Most of the stuff I print are found models on the usual repositories (Thingiverse, Printables, MakerWorld, etc.) but I’ve designed a few things using TinkerCAD- It’s absolutely a “Baby’s first 3d modeling” application and it has some serious limitations, but for the utilitarian stuff I’ve done up (brackets primarily, but that biohazard sign was something I did as well) it works well enough.
I started with a PrintrBot Simple Metal (RIP to both the company and the machine), went to an ill-advised purchase of a very flaky dual head Flashforge Dreamer that had most of the controller boards and servo boards flake out on it, a Creality CR-6SE (basically an Ender3 with a number of quality of life upgrades) and my current hotness, a Bambu Lab X1C with AMS, which is going to have the Hydra mod installed in it at some point soon.
I would love to have a fully kitted out Prusa XL, but at nearly $5000 with shipping, that’s well outside my range, and while Prusa’s quality and support is very good (they did make the first good commercial quality printer born of the RepRap project), even getting the kit version is still too much for me. (it essentially knocks the shipping cost down, but then I get to spend a day putting it together and munching on the XL bag of gummies they include with it. )
For a rank beginner to the hobby, I’d suggest an A1 mini or an A1 from Bambu Labs, questionable recent actions aside- It’s a bed slinger with access to the same model infrastructure and about 90% of the capabilities of the P1 / X1 series at a fraction of the cost. And if you do upgrade to one of the CoreXY style models later on, it makes for a good secondary machine.
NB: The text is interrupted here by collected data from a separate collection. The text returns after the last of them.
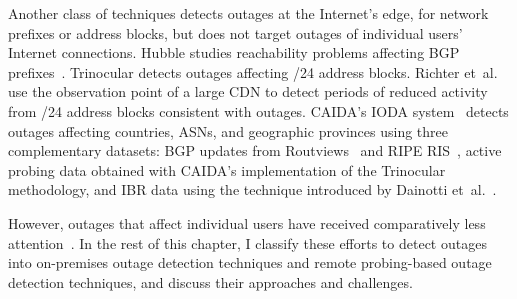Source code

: 
Another class of techniques detects outages at the Internet's edge,
for network prefixes or address blocks, but
does not target outages of individual users' Internet
connections. Hubble studies reachability problems affecting BGP
prefixes~\cite{hubble}. Trinocular detects outages affecting /24
address blocks. Richter
et~al.~\cite{advancing-outage-art} use the observation point of a
large CDN to detect periods of reduced activity from /24 address
blocks consistent with outages. CAIDA's IODA
system~\cite{ioda-project-page} detects outages affecting countries, ASNs, and geographic provinces using three complementary
datasets: BGP updates from Routviews~\cite{routeviews} and RIPE RIS~\cite{ripe-ris}, active probing data
obtained with CAIDA's implementation of the Trinocular methodology,
and IBR data using the technique introduced by Dainotti et~al.~\cite{dainotti-imc11}. 


However, outages that affect individual users have received comparatively less
attention~\cite{pingin, grover2013peeking, disco, alwayson}. In the rest of this
chapter, I classify these efforts to detect outages into on-premises
outage detection techniques and remote probing-based outage detection
techniques, and
discuss their approaches and challenges.





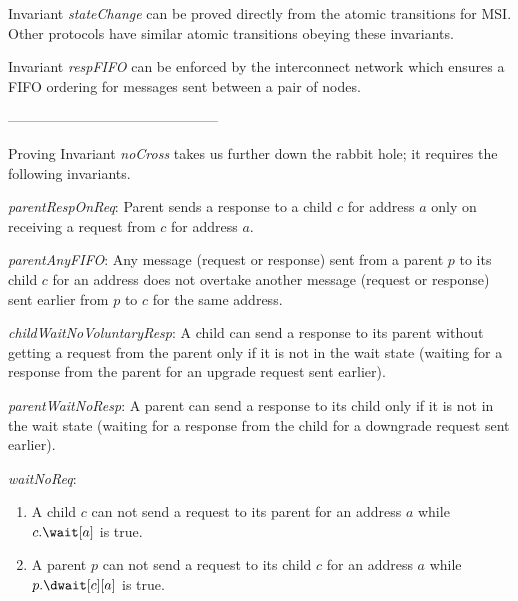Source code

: Invariant \textit{stateChange} can be proved directly from the atomic
transitions for MSI. Other protocols have similar atomic transitions obeying
these invariants.

Invariant \textit{respFIFO} can be enforced by the interconnect network which
ensures a FIFO ordering for messages sent between a pair of nodes.

---------------------------------------------

Proving Invariant \textit{noCross} takes us further down the rabbit
hole; it requires the following invariants.

\begin{inv}
\textit{parentRespOnReq}: Parent sends a response to a child $c$ for address
$a$ only on receiving a request from $c$ for address $a$.
\label{parentRespOnReq}
\end{inv}

\begin{inv}
\textit{parentAnyFIFO}: Any message (request or response) sent from a parent
$p$ to its child $c$ for an address does not overtake another message (request
or response) sent earlier from $p$ to $c$ for the same address.
\label{parentRespReqFIFO}
\end{inv}

\begin{inv}
\textit{childWaitNoVoluntaryResp}: A child can send a response to its parent
without getting a request from the parent only if it is not in the wait state
(\ie waiting for a response from the parent for an upgrade request sent
earlier).
\label{childWaitNoVoluntaryResp}
\end{inv}

\begin{inv}
\textit{parentWaitNoResp}: A parent can send a response to its child
only if it is not in the wait state (\ie waiting for a response from the child
for a downgrade request sent earlier).
\label{parentWaitNoResp}
\end{inv}

\begin{inv}
\textit{waitNoReq}:
\begin{enumerate}
\item A child $c$ can not send a request to its parent for an address $a$ while
$c.\wait[a]$ is true.
\item A parent $p$ can not send a request to its child $c$ for an address $a$
while $p.\dwait[c][a]$ is true.
\end{enumerate}
\end{inv}

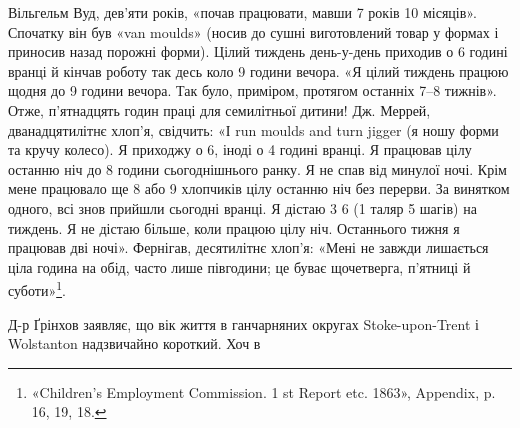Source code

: Вільгельм Вуд, дев’яти років, «почав працювати, мавши
7 років 10 місяців». Спочатку він був «van moulds» (носив до
сушні виготовлений товар у формах і приносив назад порожні
форми). Цілий тиждень день-у-день приходив о 6 годині вранці
й кінчав роботу так десь коло 9 години вечора. «Я цілий тиждень
працюю щодня до 9 години вечора. Так було, приміром, протягом
останніх 7--8 тижнів». Отже, п’ятнадцять годин праці для семилітньої
дитини! Дж. Меррей, дванадцятилітнє хлоп’я, свідчить:
«І run moulds and turn jigger (я ношу форми та кручу колесо).
Я приходжу о 6, іноді о 4 годині вранці. Я працював цілу останню
ніч до 8 години сьогоднішнього ранку. Я не спав від минулої
ночі. Крім мене працювало ще 8 або 9 хлопчиків цілу останню
ніч без перерви. За винятком одного, всі знов прийшли сьогодні
вранці. Я дістаю 3 6 (1 таляр 5 шагів) на тиждень.
Я не дістаю більше, коли працюю цілу ніч. Останнього тижня
я працював дві ночі». Фернігав, десятилітнє хлоп’я: «Мені не
завжди лишається ціла година на обід, часто лише півгодини;
це буває щочетверга, п’ятниці й суботи»\footnote{«Children’s Employment Commission. 1 st Report etc. 1863», Appendix,
p. 16, 19, 18.
}.

Д-р Ґрінхов заявляє, що вік життя в ганчарняних округах
Stoke-upon-Trent і Wolstanton надзвичайно короткий. Хоч в
\parbreak{}  %
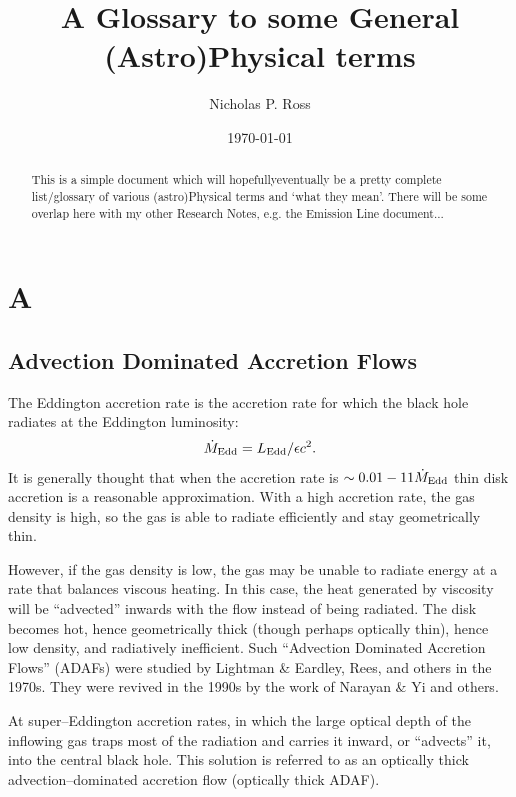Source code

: \documentclass[11pt]{article}
\begin{document}
\title{A Glossary to some General (Astro)Physical terms}
\author{Nicholas P. Ross}
\date{\today}
\maketitle


\begin{abstract}
This is a simple document which will hopefully\/eventually be a pretty
complete list/glossary of various (astro)Physical terms and `what they
mean'. There will be some overlap here with my other Research Notes,
e.g. the Emission Line document...
\end{abstract}



\section*{A}
\subsection*{Advection Dominated Accretion Flows}
The Eddington accretion rate is the accretion rate for which the black
hole radiates at the Eddington luminosity:
\begin{equation} 
    \dot{M}_{\rm Edd} = L_{\rm Edd} /\epsilon c^{2}.
\end{equation} 
It is generally thought that when the accretion rate is $\sim0.01-11
\dot{M}_{\rm Edd}$ thin disk accretion is a reasonable approximation.
With a high accretion rate, the gas density is high, so the gas is
able to radiate efficiently and stay geometrically thin.

However, if the gas density is low, the gas may be unable to radiate
energy at a rate that balances viscous heating.  In this case, the
heat generated by viscosity will be ``advected'' inwards with the flow
instead of being radiated. The disk becomes hot, hence geometrically
thick (though perhaps optically thin), hence low density, and
radiatively inefficient.  Such ``Advection Dominated Accretion Flows''
(ADAFs) were studied by Lightman \& Eardley, Rees, and others in the
1970s. They were revived in the 1990s by the work of Narayan \& Yi and
others.

At super–Eddington accretion rates, in which the large optical depth
of the inflowing gas traps most of the radiation and carries it
inward, or “advects” it, into the central black hole. This solution is
referred to as an optically thick advection–dominated accretion flow
(optically thick ADAF).
\end{document}

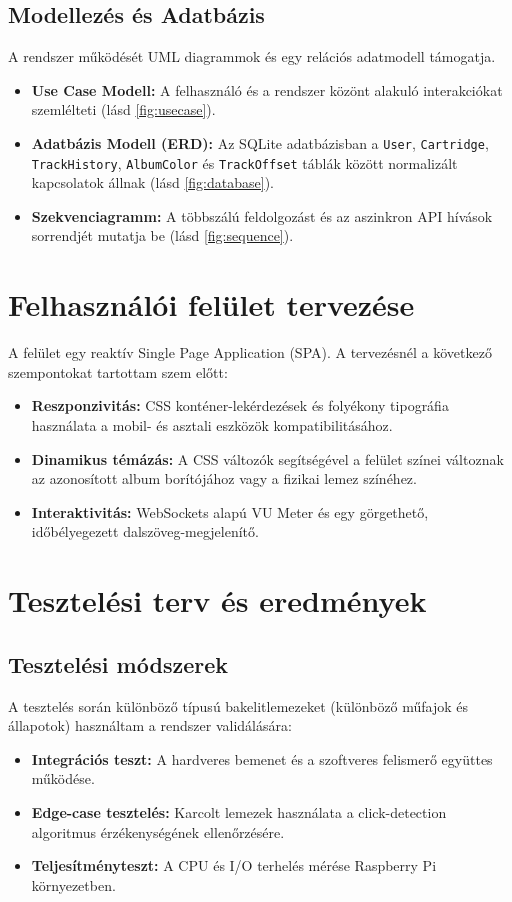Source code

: \documentclass[12pt,a4paper,hungarian]{report}
\begin{document}
\subsection{Modellezés és Adatbázis}
A rendszer működését UML diagrammok és egy relációs adatmodell támogatja. 
\begin{itemize}
    \item \textbf{Use Case Modell:} A felhasználó és a rendszer közönt alakuló interakciókat szemlélteti (lásd \ref{fig:usecase}).
    \item \textbf{Adatbázis Modell (ERD):} Az SQLite adatbázisban a \texttt{User}, \texttt{Cartridge}, \texttt{TrackHistory}, \texttt{AlbumColor} és \texttt{TrackOffset} táblák között normalizált kapcsolatok állnak (lásd \ref{fig:database}).
    \item \textbf{Szekvenciagramm:} A többszálú feldolgozást és az aszinkron API hívások sorrendjét mutatja be (lásd \ref{fig:sequence}).
\end{itemize}

\section{Felhasználói felület tervezése}
A felület egy reaktív Single Page Application (SPA). A tervezésnél a következő szempontokat tartottam szem előtt:
\begin{itemize}
    \item \textbf{Reszponzivitás:} CSS konténer-lekérdezések és folyékony tipográfia használata a mobil- és asztali eszközök kompatibilitásához.
    \item \textbf{Dinamikus témázás:} A CSS változók segítségével a felület színei változnak az azonosított album borítójához vagy a fizikai lemez színéhez.
    \item \textbf{Interaktivitás:} WebSockets alapú VU Meter és egy görgethető, időbélyegezett dalszöveg-megjelenítő.
\end{itemize}

\section{Tesztelési terv és eredmények}

\subsection{Tesztelési módszerek}
A tesztelés során különböző típusú bakelitlemezeket (különböző műfajok és állapotok) használtam a rendszer validálására:
\begin{itemize}
    \item \textbf{Integrációs teszt:} A hardveres bemenet és a szoftveres felismerő együttes működése.
    \item \textbf{Edge-case tesztelés:} Karcolt lemezek használata a click-detection algoritmus érzékenységének ellenőrzésére.
    \item \textbf{Teljesítményteszt:} A CPU és I/O terhelés mérése Raspberry Pi környezetben.
\end{itemize}
\end{document}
Creality’s claim to fame is the sheer number of variations on the i3 style bed slinger they have- even the Ender 3 which put them on the map, has multiple versions of it, and they sell all of them, so it’s a little confusing if you don’t know exactly what you want. Creality also has QC issues, so their printers range from ‘works out of the box’ to ‘needs tweaks to make work right’, down to ‘caught fire when I plugged it in’. (the first batch of CR-6 units had that, and I ended up re-building the power inlet system on mine when it’s power switch blew out on me.)
Indeed- a number of people are still ranting and frothing at the mouth over Bambu Labs pulling a “I am altering the deal- pray I don’t alter it further” move last month. Me, after dealing with the printrbot’s handful of upgrades and sudden demise (can’t replace the hot end if the company making them has died…) and the headache that was the Flashforge, I wanted a printer that was an actual tool and not a hobby unto itself. That’s why I went with the X1C- by and large, the only thing I’ve had to do with it is clear a few jams on the AMS side and I’m due to give it some maintenance.